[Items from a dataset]
⁂

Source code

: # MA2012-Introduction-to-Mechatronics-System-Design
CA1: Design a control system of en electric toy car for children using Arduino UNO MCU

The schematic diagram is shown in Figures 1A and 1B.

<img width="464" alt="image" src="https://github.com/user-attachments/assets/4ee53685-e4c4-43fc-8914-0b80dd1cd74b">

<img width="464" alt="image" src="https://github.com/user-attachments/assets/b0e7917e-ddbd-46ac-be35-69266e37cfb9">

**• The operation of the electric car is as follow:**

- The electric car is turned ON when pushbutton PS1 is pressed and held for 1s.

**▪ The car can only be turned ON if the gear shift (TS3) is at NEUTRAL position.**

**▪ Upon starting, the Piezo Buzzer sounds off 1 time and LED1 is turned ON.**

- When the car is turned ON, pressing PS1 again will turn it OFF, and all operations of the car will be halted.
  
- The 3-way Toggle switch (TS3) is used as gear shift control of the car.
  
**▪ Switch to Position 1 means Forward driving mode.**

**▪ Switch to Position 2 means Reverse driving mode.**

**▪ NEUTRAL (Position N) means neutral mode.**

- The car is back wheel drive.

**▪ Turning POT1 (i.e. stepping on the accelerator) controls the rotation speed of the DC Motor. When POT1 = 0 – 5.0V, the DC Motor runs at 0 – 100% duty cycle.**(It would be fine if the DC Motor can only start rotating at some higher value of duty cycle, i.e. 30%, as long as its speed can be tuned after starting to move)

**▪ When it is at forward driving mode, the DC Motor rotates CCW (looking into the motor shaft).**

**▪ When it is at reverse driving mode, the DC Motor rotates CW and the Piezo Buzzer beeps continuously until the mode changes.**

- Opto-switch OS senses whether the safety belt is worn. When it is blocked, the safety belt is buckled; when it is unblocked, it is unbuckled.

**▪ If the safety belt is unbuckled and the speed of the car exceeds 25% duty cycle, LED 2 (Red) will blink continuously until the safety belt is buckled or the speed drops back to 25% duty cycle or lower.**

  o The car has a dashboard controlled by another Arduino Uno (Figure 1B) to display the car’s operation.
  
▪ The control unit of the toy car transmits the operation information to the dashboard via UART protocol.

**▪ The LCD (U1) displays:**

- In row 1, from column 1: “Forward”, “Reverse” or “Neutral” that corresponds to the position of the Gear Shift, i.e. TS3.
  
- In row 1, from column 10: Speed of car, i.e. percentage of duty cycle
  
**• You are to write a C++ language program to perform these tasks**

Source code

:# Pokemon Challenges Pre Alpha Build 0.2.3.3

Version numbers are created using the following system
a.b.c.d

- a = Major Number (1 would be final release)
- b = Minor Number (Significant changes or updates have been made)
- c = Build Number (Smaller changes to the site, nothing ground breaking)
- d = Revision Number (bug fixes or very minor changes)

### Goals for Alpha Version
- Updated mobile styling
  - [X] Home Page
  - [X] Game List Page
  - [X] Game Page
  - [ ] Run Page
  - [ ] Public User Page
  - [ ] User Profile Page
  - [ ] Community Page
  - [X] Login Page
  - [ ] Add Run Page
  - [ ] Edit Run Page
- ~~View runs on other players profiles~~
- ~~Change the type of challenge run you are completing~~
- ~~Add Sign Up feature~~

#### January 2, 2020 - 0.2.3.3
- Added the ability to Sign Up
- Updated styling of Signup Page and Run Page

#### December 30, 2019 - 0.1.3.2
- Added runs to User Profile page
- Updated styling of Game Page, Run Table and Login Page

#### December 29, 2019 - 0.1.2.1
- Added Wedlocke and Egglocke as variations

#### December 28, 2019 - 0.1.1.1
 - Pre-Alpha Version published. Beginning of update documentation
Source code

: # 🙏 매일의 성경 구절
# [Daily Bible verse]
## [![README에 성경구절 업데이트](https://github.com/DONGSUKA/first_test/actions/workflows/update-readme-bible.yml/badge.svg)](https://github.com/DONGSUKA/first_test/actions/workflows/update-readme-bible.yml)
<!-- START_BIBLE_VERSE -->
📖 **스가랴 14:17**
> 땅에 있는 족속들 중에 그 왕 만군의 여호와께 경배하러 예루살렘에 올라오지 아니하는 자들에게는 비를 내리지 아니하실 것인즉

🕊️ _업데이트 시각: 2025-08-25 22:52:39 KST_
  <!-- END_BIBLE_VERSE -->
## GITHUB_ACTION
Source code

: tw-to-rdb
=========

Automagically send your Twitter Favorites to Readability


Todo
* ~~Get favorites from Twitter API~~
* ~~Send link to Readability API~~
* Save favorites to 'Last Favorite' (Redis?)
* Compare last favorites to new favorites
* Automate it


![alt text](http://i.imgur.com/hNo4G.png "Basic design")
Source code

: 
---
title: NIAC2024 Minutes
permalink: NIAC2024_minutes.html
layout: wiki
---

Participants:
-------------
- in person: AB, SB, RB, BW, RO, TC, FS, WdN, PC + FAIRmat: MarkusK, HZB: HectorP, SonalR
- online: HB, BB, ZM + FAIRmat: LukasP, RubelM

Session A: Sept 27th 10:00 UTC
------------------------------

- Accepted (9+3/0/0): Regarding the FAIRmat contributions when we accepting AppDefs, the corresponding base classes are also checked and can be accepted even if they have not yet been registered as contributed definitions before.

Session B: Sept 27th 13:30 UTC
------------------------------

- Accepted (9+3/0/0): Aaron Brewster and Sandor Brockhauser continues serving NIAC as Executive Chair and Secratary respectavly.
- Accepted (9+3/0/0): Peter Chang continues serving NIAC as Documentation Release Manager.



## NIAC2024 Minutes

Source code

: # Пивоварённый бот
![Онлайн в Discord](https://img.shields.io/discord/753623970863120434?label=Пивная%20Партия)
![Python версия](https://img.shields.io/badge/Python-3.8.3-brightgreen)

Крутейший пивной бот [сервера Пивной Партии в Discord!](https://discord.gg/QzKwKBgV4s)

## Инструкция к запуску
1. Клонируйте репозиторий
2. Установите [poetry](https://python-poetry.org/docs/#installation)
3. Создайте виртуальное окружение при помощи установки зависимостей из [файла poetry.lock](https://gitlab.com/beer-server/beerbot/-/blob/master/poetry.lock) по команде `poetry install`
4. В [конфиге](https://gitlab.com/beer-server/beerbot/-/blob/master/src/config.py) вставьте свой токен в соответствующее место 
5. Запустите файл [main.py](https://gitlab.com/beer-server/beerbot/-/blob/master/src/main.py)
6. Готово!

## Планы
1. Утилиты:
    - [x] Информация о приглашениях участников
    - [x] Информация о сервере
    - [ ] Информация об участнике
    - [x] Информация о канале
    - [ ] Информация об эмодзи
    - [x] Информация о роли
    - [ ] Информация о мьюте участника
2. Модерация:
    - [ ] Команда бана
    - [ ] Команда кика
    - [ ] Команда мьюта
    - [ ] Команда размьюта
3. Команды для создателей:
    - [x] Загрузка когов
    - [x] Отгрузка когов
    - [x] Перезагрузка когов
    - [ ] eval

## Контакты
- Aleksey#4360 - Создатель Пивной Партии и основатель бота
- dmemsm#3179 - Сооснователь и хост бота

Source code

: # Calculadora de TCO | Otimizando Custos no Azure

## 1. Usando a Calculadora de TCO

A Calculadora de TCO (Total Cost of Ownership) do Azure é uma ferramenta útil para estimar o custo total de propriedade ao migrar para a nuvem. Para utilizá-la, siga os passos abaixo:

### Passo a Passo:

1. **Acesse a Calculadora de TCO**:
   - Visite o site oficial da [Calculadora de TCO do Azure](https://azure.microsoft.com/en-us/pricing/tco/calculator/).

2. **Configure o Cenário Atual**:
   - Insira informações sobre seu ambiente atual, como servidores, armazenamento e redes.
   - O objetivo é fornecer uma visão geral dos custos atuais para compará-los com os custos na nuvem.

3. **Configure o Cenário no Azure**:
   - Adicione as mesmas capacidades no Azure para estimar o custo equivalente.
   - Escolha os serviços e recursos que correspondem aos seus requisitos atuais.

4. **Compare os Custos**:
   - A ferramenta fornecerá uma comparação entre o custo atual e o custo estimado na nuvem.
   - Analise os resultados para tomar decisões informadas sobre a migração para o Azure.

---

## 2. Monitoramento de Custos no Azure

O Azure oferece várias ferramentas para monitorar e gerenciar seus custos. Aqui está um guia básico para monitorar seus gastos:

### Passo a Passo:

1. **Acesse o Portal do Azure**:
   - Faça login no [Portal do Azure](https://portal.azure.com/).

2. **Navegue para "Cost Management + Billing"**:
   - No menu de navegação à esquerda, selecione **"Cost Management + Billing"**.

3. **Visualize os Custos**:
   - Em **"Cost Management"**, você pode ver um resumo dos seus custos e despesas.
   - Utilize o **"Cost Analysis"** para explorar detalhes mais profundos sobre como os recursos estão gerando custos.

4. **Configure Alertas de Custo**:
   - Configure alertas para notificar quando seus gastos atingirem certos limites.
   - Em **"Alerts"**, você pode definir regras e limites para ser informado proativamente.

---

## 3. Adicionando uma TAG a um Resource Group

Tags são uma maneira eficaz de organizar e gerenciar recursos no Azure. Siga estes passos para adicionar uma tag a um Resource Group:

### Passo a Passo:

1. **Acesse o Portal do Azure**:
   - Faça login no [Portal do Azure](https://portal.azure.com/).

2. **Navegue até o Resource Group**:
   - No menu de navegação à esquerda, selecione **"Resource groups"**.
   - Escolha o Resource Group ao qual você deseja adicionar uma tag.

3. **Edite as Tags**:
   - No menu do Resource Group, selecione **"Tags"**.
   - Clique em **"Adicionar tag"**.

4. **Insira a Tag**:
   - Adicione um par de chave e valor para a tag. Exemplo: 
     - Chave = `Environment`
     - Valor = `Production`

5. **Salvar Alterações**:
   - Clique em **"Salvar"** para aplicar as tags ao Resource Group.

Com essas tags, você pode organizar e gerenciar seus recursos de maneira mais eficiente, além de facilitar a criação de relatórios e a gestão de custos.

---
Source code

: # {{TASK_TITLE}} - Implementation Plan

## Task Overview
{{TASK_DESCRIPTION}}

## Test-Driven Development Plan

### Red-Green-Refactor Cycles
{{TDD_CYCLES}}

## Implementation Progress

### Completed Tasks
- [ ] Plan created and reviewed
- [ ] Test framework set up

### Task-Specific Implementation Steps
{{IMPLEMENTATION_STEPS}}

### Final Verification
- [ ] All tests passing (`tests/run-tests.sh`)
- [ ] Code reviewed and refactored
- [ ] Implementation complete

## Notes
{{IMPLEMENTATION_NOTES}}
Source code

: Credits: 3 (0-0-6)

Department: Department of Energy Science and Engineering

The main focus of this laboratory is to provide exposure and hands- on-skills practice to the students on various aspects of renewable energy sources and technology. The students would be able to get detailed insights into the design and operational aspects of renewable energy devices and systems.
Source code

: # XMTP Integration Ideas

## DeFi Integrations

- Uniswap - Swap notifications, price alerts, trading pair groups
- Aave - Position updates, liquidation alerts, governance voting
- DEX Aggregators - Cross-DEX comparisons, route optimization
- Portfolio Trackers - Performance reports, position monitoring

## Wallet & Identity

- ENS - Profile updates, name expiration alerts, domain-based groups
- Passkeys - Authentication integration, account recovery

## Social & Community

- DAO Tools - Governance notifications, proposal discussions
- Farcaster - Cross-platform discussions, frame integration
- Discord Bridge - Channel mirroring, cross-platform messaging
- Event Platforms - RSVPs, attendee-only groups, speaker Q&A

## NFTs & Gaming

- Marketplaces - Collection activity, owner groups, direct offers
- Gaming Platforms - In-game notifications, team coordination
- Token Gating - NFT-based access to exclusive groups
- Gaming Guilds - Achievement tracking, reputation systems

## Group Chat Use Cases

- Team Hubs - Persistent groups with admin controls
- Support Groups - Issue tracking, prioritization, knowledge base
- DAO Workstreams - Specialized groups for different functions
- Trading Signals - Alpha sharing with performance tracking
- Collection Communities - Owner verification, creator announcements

⁂

TASK REQUIREMENTS:
Write down again, exactly as given, only the lines above that fall from the line with "A Calculadora de TCO (Total" to the line with "- Adicione as", inclusive.

SOLUTION TO THIS EXERCISE:
A Calculadora de TCO (Total Cost of Ownership) do Azure é uma ferramenta útil para estimar o custo total de propriedade ao migrar para a nuvem. Para utilizá-la, siga os passos abaixo:

### Passo a Passo:

1. **Acesse a Calculadora de TCO**:
   - Visite o site oficial da [Calculadora de TCO do Azure](https://azure.microsoft.com/en-us/pricing/tco/calculator/).

2. **Configure o Cenário Atual**:
   - Insira informações sobre seu ambiente atual, como servidores, armazenamento e redes.
   - O objetivo é fornecer uma visão geral dos custos atuais para compará-los com os custos na nuvem.

3. **Configure o Cenário no Azure**:
   - Adicione as mesmas capacidades no Azure para estimar o custo equivalente.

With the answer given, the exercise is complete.